Provided material —
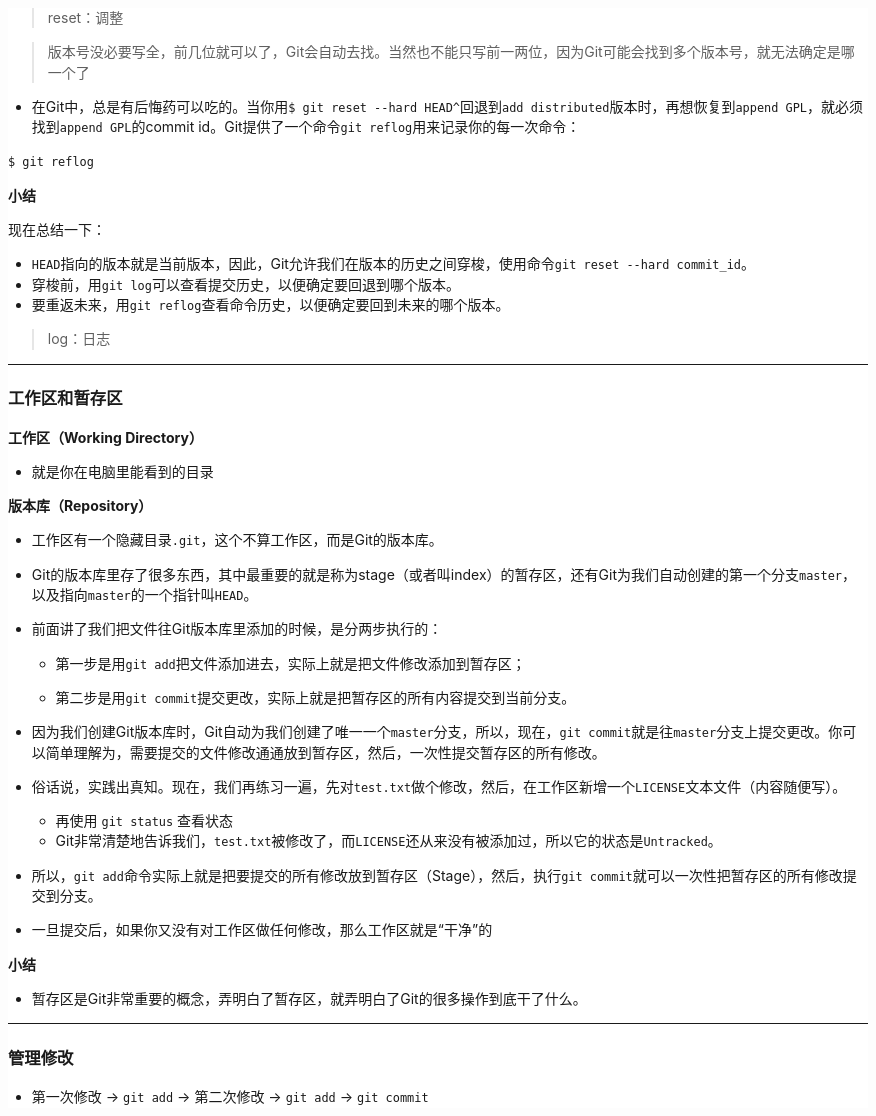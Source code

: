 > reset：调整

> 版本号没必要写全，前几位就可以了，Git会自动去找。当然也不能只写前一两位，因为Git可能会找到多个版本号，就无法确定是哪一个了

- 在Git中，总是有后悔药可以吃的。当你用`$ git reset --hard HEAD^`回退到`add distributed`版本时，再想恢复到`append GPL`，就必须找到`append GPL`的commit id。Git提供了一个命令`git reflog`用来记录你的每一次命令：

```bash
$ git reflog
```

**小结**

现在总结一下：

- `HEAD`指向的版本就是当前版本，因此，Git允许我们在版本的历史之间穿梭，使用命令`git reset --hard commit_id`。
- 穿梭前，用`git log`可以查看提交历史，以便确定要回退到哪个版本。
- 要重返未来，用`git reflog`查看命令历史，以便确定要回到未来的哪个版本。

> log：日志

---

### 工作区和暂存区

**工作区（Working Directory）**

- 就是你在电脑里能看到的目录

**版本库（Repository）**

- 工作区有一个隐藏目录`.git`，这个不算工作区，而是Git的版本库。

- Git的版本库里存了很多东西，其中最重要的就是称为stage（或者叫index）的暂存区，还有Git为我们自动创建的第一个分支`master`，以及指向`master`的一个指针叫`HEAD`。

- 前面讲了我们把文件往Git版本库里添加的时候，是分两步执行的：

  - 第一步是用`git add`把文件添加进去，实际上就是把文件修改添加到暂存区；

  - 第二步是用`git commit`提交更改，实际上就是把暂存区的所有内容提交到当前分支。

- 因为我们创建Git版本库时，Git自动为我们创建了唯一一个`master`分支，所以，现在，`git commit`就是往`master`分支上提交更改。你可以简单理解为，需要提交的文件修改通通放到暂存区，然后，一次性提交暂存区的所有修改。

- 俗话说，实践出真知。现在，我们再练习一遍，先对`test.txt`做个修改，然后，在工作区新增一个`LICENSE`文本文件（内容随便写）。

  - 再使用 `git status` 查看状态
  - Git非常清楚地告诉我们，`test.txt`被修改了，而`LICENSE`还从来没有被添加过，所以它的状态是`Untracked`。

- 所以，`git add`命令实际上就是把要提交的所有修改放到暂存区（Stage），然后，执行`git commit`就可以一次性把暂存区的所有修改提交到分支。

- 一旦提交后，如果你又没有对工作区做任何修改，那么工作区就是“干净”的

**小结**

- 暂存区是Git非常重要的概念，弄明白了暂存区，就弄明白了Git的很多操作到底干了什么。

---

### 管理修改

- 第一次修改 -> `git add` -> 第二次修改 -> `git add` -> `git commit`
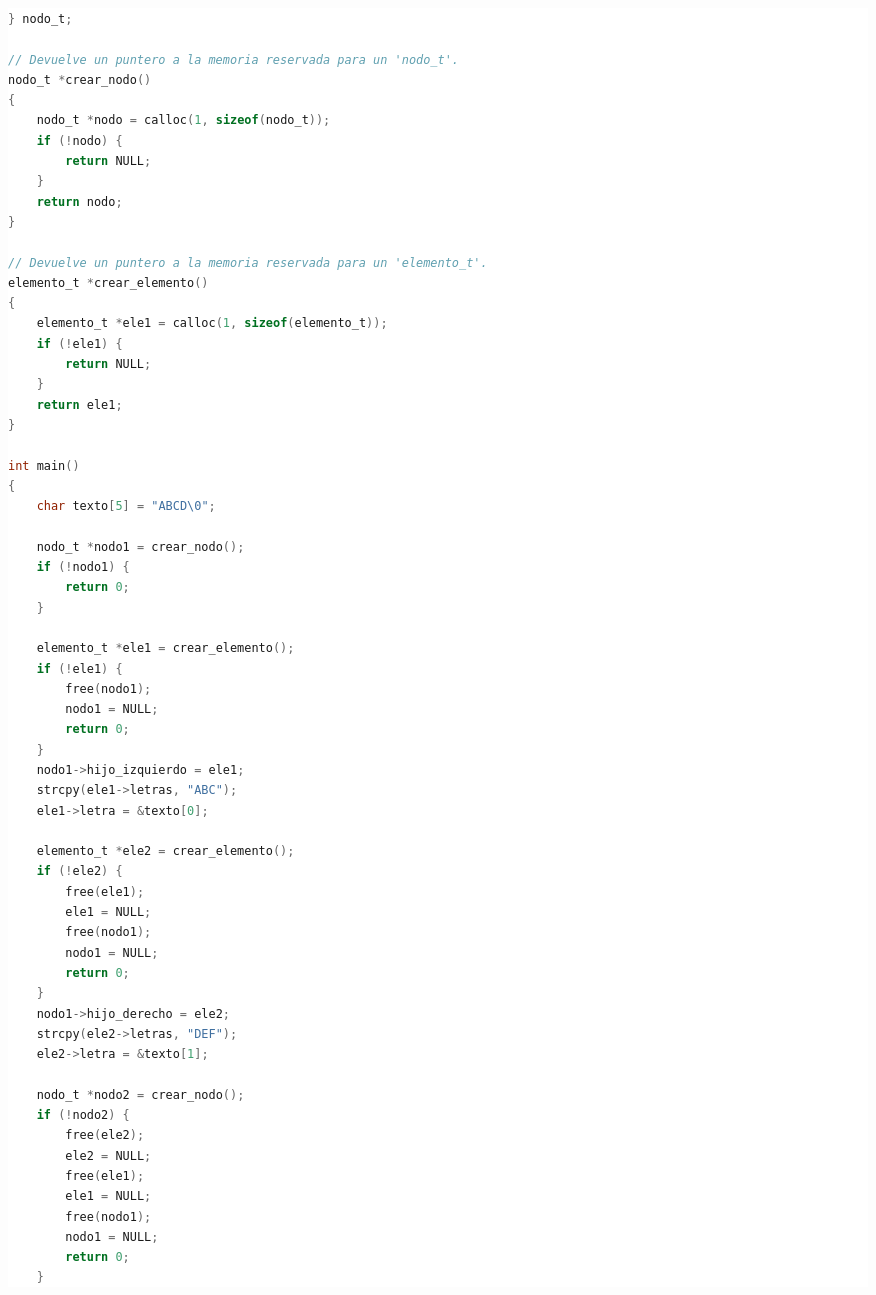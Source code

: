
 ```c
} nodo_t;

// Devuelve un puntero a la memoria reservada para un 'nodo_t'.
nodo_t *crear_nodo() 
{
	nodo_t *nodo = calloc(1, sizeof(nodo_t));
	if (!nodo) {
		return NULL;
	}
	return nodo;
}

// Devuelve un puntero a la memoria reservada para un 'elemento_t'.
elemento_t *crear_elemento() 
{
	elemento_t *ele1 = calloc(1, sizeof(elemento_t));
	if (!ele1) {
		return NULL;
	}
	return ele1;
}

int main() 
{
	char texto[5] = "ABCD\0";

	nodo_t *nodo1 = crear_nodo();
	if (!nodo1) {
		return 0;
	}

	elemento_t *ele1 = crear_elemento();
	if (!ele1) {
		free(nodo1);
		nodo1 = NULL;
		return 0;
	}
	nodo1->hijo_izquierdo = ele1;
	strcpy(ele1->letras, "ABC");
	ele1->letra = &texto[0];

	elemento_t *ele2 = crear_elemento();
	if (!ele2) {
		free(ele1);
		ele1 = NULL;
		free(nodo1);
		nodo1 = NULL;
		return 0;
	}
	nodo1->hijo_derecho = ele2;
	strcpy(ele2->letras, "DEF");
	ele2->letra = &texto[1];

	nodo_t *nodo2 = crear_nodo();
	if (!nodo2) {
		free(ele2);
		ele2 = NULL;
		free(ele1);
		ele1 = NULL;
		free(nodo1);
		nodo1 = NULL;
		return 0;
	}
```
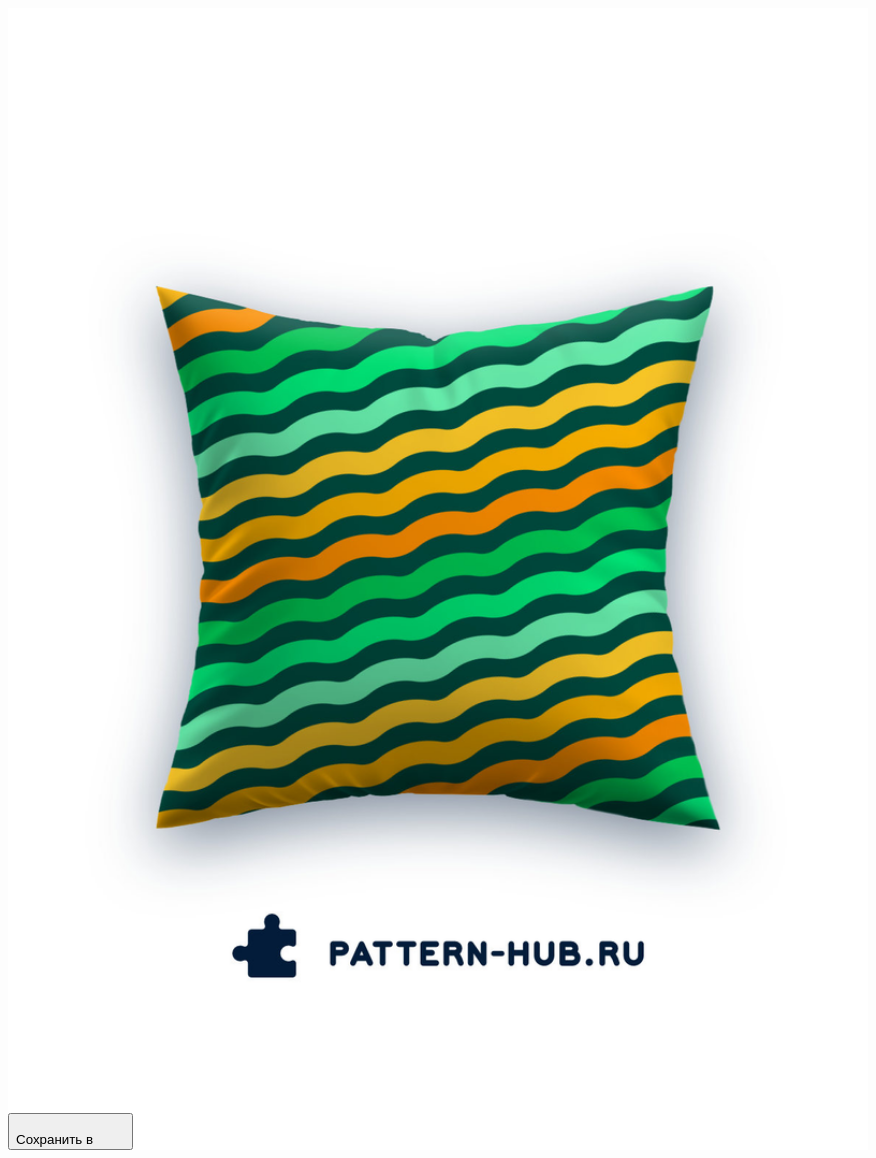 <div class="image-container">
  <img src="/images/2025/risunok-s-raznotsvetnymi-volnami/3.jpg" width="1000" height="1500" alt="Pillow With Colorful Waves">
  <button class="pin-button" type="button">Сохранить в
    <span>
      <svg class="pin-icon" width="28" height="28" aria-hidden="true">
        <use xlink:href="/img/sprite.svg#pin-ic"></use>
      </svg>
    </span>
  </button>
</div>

What to produce —
Everything in the listing must be restated word for word, except for the pictures.

The completed task —
Source code

: > reset：调整

> 版本号没必要写全，前几位就可以了，Git会自动去找。当然也不能只写前一两位，因为Git可能会找到多个版本号，就无法确定是哪一个了

- 在Git中，总是有后悔药可以吃的。当你用`$ git reset --hard HEAD^`回退到`add distributed`版本时，再想恢复到`append GPL`，就必须找到`append GPL`的commit id。Git提供了一个命令`git reflog`用来记录你的每一次命令：

```bash
$ git reflog
```

**小结**

现在总结一下：

- `HEAD`指向的版本就是当前版本，因此，Git允许我们在版本的历史之间穿梭，使用命令`git reset --hard commit_id`。
- 穿梭前，用`git log`可以查看提交历史，以便确定要回退到哪个版本。
- 要重返未来，用`git reflog`查看命令历史，以便确定要回到未来的哪个版本。

> log：日志

---

### 工作区和暂存区

**工作区（Working Directory）**

- 就是你在电脑里能看到的目录

**版本库（Repository）**

- 工作区有一个隐藏目录`.git`，这个不算工作区，而是Git的版本库。

- Git的版本库里存了很多东西，其中最重要的就是称为stage（或者叫index）的暂存区，还有Git为我们自动创建的第一个分支`master`，以及指向`master`的一个指针叫`HEAD`。

- 前面讲了我们把文件往Git版本库里添加的时候，是分两步执行的：

  - 第一步是用`git add`把文件添加进去，实际上就是把文件修改添加到暂存区；

  - 第二步是用`git commit`提交更改，实际上就是把暂存区的所有内容提交到当前分支。

- 因为我们创建Git版本库时，Git自动为我们创建了唯一一个`master`分支，所以，现在，`git commit`就是往`master`分支上提交更改。你可以简单理解为，需要提交的文件修改通通放到暂存区，然后，一次性提交暂存区的所有修改。

- 俗话说，实践出真知。现在，我们再练习一遍，先对`test.txt`做个修改，然后，在工作区新增一个`LICENSE`文本文件（内容随便写）。

  - 再使用 `git status` 查看状态
  - Git非常清楚地告诉我们，`test.txt`被修改了，而`LICENSE`还从来没有被添加过，所以它的状态是`Untracked`。

- 所以，`git add`命令实际上就是把要提交的所有修改放到暂存区（Stage），然后，执行`git commit`就可以一次性把暂存区的所有修改提交到分支。

- 一旦提交后，如果你又没有对工作区做任何修改，那么工作区就是“干净”的

**小结**

- 暂存区是Git非常重要的概念，弄明白了暂存区，就弄明白了Git的很多操作到底干了什么。

---

### 管理修改

- 第一次修改 -> `git add` -> 第二次修改 -> `git add` -> `git commit`
Source code

:
 ```c
} nodo_t;

// Devuelve un puntero a la memoria reservada para un 'nodo_t'.
nodo_t *crear_nodo() 
{
	nodo_t *nodo = calloc(1, sizeof(nodo_t));
	if (!nodo) {
		return NULL;
	}
	return nodo;
}

// Devuelve un puntero a la memoria reservada para un 'elemento_t'.
elemento_t *crear_elemento() 
{
	elemento_t *ele1 = calloc(1, sizeof(elemento_t));
	if (!ele1) {
		return NULL;
	}
	return ele1;
}

int main() 
{
	char texto[5] = "ABCD\0";

	nodo_t *nodo1 = crear_nodo();
	if (!nodo1) {
		return 0;
	}

	elemento_t *ele1 = crear_elemento();
	if (!ele1) {
		free(nodo1);
		nodo1 = NULL;
		return 0;
	}
	nodo1->hijo_izquierdo = ele1;
	strcpy(ele1->letras, "ABC");
	ele1->letra = &texto[0];

	elemento_t *ele2 = crear_elemento();
	if (!ele2) {
		free(ele1);
		ele1 = NULL;
		free(nodo1);
		nodo1 = NULL;
		return 0;
	}
	nodo1->hijo_derecho = ele2;
	strcpy(ele2->letras, "DEF");
	ele2->letra = &texto[1];

	nodo_t *nodo2 = crear_nodo();
	if (!nodo2) {
		free(ele2);
		ele2 = NULL;
		free(ele1);
		ele1 = NULL;
		free(nodo1);
		nodo1 = NULL;
		return 0;
	}
```
 <div class="image-container">
  <img src="/images/2025/risunok-s-raznotsvetnymi-volnami/3.jpg" width="1000" height="1500" alt="Pillow With Colorful Waves">
  <button class="pin-button" type="button">Сохранить в
    <span>
      <svg class="pin-icon" width="28" height="28" aria-hidden="true">
        <use xlink:href="/img/sprite.svg#pin-ic"></use>
      </svg>
    </span>
  </button>
</div>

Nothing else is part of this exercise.